The recent round of terror from Gaza hit the MetroWest Negev family right in the stomach. A Kassam rocket in Kibbutz Erez, a Grad missile in Ofakim, three wounded residents, including a four-month-old baby, and a casualty: Yossi Ben Shoshan (z’l), a municipal worker from Ofakim who left behind two young daughters and a nine-month-pregnant wife.
Yossi Ben Shoshan
At the same time, this cycle of terror brought with it yet another demonstration and proof of the connections, solidarity, support, and mutual responsibility that our communities feel for each other.

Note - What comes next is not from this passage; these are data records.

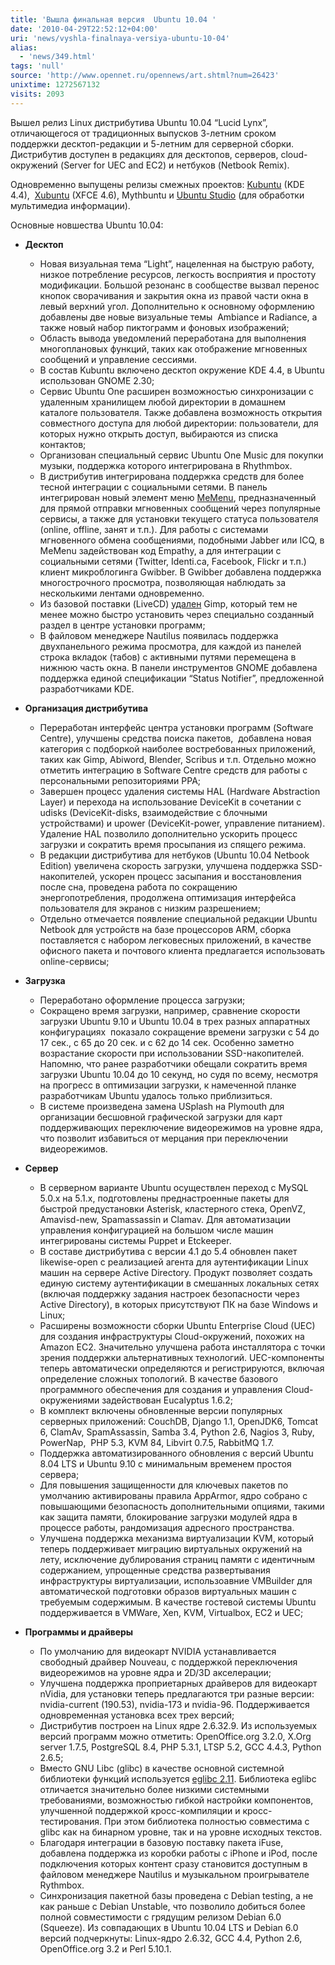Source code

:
 ```yaml
---
title: 'Вышла финальная версия  Ubuntu 10.04 '
date: '2010-04-29T22:52:12+04:00'
uri: 'news/vyshla-finalnaya-versiya-ubuntu-10-04'
alias: 
  - 'news/349.html'
tags: 'null'
source: 'http://www.opennet.ru/opennews/art.shtml?num=26423'
unixtime: 1272567132
visits: 2093
---
```

Вышел релиз Linux дистрибутива Ubuntu 10.04 “Lucid Lynx”, отличающегося от традиционных выпусков 3-летним сроком поддержки десктоп-редакции и 5-летним для серверной сборки. Дистрибутив доступен в редакциях для десктопов, серверов, cloud-окружений (Server for UEC and EC2) и нетбуков (Netbook Remix). 

Одновременно выпущены релизы смежных проектов: [Kubuntu](http://www.kubuntu.org/) (KDE 4.4),  [Xubuntu](http://xubuntu.org/news/10.04-release) (XFCE 4.6), Mythbuntu и [Ubuntu Studio](https://wiki.ubuntu.com/UbuntuStudio/10.04release_notes) (для обработки мультимедиа информации).

Основные новшества Ubuntu 10.04:

*   **Десктоп**
    *   Новая визуальная тема “Light”, нацеленная на быструю работу, низкое потребление ресурсов, легкость восприятия и простоту модификации. Большой резонанс в сообществе вызвал перенос кнопок сворачивания и закрытия окна из правой части окна в левый верхний угол. Дополнительно к основному оформлению добавлены две новые визуальные темы  Ambiance и Radiance, а также новый набор пиктограмм и фоновых изображений;
    *   Область вывода уведомлений переработана для выполнения многоплановых функций, таких как отображение мгновенных сообщений и управление сессиями.
    *   В состав Kubuntu включено десктоп окружение KDE 4.4, в Ubuntu использован GNOME 2.30;
    *   Сервис Ubuntu One расширен возможностью синхронизации с удаленным хранилищем любой директории в домашнем каталоге пользователя. Также добавлена возможность открытия совместного доступа для любой директории: пользователи, для которых нужно открыть доступ, выбираются из списка контактов;
    *   Организован специальный сервис Ubuntu One Music для покупки музыки, поддержка которого интегрирована в Rhythmbox.
    *   В дистрибутив интегрирована поддержка средств для более тесной интеграции с социальными сетями. В панель интегрирован новый элемент меню [MeMenu](https://wiki.ubuntu.com/MeMenu), предназначенный для прямой отправки мгновенных сообщений через популярные сервисы, а также для установки текущего статуса пользователя (online, offline, занят и т.п.). Для работы с системами мгновенного обмена сообщениями, подобными Jabber или ICQ, в MeMenu задействован код Empathy, а для интеграции с социальными сетями (Twitter, Identi.ca, Facebook, Flickr и т.п.) клиент микроблогинга Gwibber. В Gwibber добавлена поддержка многострочного просмотра, позволяющая наблюдать за несколькими лентами одновременно.
    *   Из базовой поставки (LiveCD) [удален](https://blueprints.launchpad.net/ubuntu/+spec/desktop-lucid-default-apps) Gimp, который тем не менее можно быстро установить через специально созданный раздел в центре установки программ;
    *   В файловом менеджере Nautilus появилась поддержка двухпанельного режима просмотра, для каждой из панелей строка вкладок (табов) с активными путями перемещена в нижнюю часть окна. В панели инструментов GNOME добавлена поддержка единой спецификации “Status Notifier”, предложенной разработчиками KDE.
*   **Организация дистрибутива**
    
    *   Переработан интерфейс центра установки программ (Software Centre), улучшены средства поиска пакетов,  добавлена новая категория с подборкой наиболее востребованных приложений, таких как Gimp, Abiword, Blender, Scribus и т.п. Отдельно можно отметить интеграцию в Software Centre средств для работы с персональными репозиториями PPA;
    *   Завершен процесс удаления системы HAL (Hardware Abstraction Layer) и перехода на использование DeviceKit в сочетании с udisks (DeviceKit-disks, взаимодействие с блочными устройствами) и upower (DeviceKit-power, управление питанием). Удаление HAL позволило дополнительно ускорить процесс загрузки и сократить время просыпания из спящего режима.
    *   В редакции дистрибутива для нетбуков (Ubuntu 10.04 Netbook Edition) увеличена скорость загрузки, улучшена поддержка SSD-накопителей, ускорен процесс засыпания и восстановления после сна, проведена работа по сокращению энергопотребления, продолжена оптимизация интерфейса пользователя для экранов с низким разрешением;
    *   Отдельно отмечается появление специальной редакции Ubuntu Netbook для устройств на базе процессоров ARM, сборка поставляется с набором легковесных приложений, в качестве офисного пакета и почтового клиента предлагается использовать online-сервисы;
*   **Загрузка**
    
    *   Переработано оформление процесса загрузки;
    *   Сокращено время загрузки, например, сравнение скорости загрузки Ubuntu 9.10 и Ubuntu 10.04 в трех разных аппаратных конфигурациях  показало сокращение времени загрузки с 54 до 17 сек., с 65 до 20 сек. и с 62 до 14 сек. Особенно заметно возрастание скорости при использовании SSD-накопителей. Напомню, что ранее разработчики обещали сократить время загрузки Ubuntu 10.04 до 10 секунд, но судя по всему, несмотря на прогресс в оптимизации загрузки, к намеченной планке разработчикам Ubuntu удалось только приблизиться.
    *   В системе произведена замена USplash на Plymouth для организации бесшовной графической загрузки для карт поддерживающих переключение видеорежимов на уровне ядра, что позволит избавиться от мерцания при переключении видеорежимов.
*   **Сервер**
    
    *   В серверном варианте Ubuntu осуществлен переход с MySQL 5.0.x на 5.1.x, подготовлены преднастроенные пакеты для быстрой предустановки Asterisk, кластерного стека, OpenVZ, Amavisd-new, Spamassassin и Clamav. Для автоматизации управления конфигурацией на большом числе машин интегрированы системы Puppet и Etckeeper.
    *   В составе дистрибутива с версии 4.1 до 5.4 обновлен пакет likewise-open с реализацией агента для аутентификации Linux машин на сервере Active Directory. Продукт позволяет создать единую систему аутентификации в смешанных локальных сетях (включая поддержку задания настроек безопасности через Active Directory), в которых присутствуют ПК на базе Windows и Linux;
    *   Расширены возможности сборки Ubuntu Enterprise Cloud (UEC) для создания инфраструктуры Cloud-окружений, похожих на Amazon EC2. Значительно улучшена работа инсталлятора с точки зрения поддержки альтернативных технологий. UEC-компоненты теперь автоматически определяются и регистрируются, включая определение сложных топологий. В качестве базового программного обеспечения для создания и управления Cloud-окружениями задействован Eucalyptus 1.6.2;
    *   В комплект включены обновленные версии популярных серверных приложений: CouchDB, Django 1.1, OpenJDK6, Tomcat 6, ClamAv, SpamAssassin, Samba 3.4, Python 2.6, Nagios 3, Ruby, PowerNap,  PHP 5.3, KVM 84, Libvirt 0.7.5, RabbitMQ 1.7.
    *   Поддержка автоматизированного обновления с версий Ubuntu 8.04 LTS и Ubuntu 9.10 с минимальным временем простоя сервера;
    *   Для повышения защищенности для ключевых пакетов по умолчанию активированы правила AppArmor, ядро собрано с повышающими безопасность дополнительными опциями, такими как защита памяти, блокирование загрузки модулей ядра в процессе работы, рандомизация адресного пространства.
    *   Улучшена поддержка механизма виртуализации KVM, который теперь поддерживает миграцию виртуальных окружений на лету, исключение дублирования страниц памяти с идентичным содержанием, упрощенные средства развертывания инфраструктуры виртуализации, использоавние VMBuilder для автоматической подготовки образов виртуальных машин с требуемым содержимым. В качестве гостевой системы Ubuntu поддерживается в VMWare, Xen, KVM, Virtualbox, EC2 и UEC;
*   **Программы и драйверы**
    
    *   По умолчанию для видеокарт NVIDIA устанавливается свободный драйвер Nouveau, с поддержкой переключения видеорежимов на уровне ядра и 2D/3D акселерации;
    *   Улучшена поддержка проприетарных драйверов для видеокарт nVidia, для установки теперь предлагаются три разные версии: nvidia-current (190.53), nvidia-173 и nvidia-96. Поддерживается одновременная установка всех трех версий;
    *   Дистрибутив построен на Linux ядре 2.6.32.9. Из используемых версий программ можно отметить: OpenOffice.org 3.2.0, X.Org server 1.7.5, PostgreSQL 8.4, PHP 5.3.1, LTSP 5.2, GCC 4.4.3, Python 2.6.5;
    *   Вместо GNU Libc (glibc) в качестве основной системной библиотеки функций используется [eglibc 2.11](http://www.eglibc.org/). Библиотека eglibc отличается значительно более низкими системными требованиями, возможностью гибкой настройки компонентов,  улучшенной поддержкой кросс-компиляции и кросс-тестирования. При этом библиотека полностью совместима с glibc как на бинарном уровне, так и на уровне исходных текстов.
    *   Благодаря интеграции в базовую поставку пакета iFuse,  добавлена поддержка из коробки работы с iPhone и iPod, после подключения которых контент сразу становится доступным в файловом менеджере Nautilus и музыкальном проигрывателе Rythmbox.
    *   Синхронизация пакетной базы проведена с Debian testing, а не как раньше с Debian Unstable, что позволило добиться более полной совместимости с грядущим релизом Debian 6.0 (Squeeze). Из совпадающих в Ubuntu 10.04 LTS и Debian 6.0 версий подчеркнуты: Linux-ядро 2.6.32, GCC 4.4, Python 2.6, OpenOffice.org 3.2 и Perl 5.10.1.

A couple of hours after the rocket attack on Erez I reported about it to the leadership of MetroWest. I sent some photos, and mentioned that only a few days earlier we were celebrating the ground-breaking ceremony of the new library in memory of Ted Murnick from MetroWest with our kibbutz family. I compared the ugly hole on the ground created by the Kassam to the nearby beautiful hole that we were digging together to lay the cornerstone for this library. I said I believed that the excitement, the creation, and the joy of the ground breaking are our communities’ response to the terror. I also said that our own hole will prevail.
Maxine Murnick represented her family at the ceremony and was personally digging that hole. Here are her words, when she got the devastating news:
“I know that our Erez family will remain strong. They will remember the joy as they always focus on the positive. That gives them the strength and commitment. I can see the new neighborhood and the excitement we all felt about young people coming back. I can also see each home with a new safe room, surely a recognition of the reality of the area. But I also see all those little children who were laughing and playing and dancing for us and acting out the song about the carrot. We pray that they will be safe. We send our love to them. We are with them.”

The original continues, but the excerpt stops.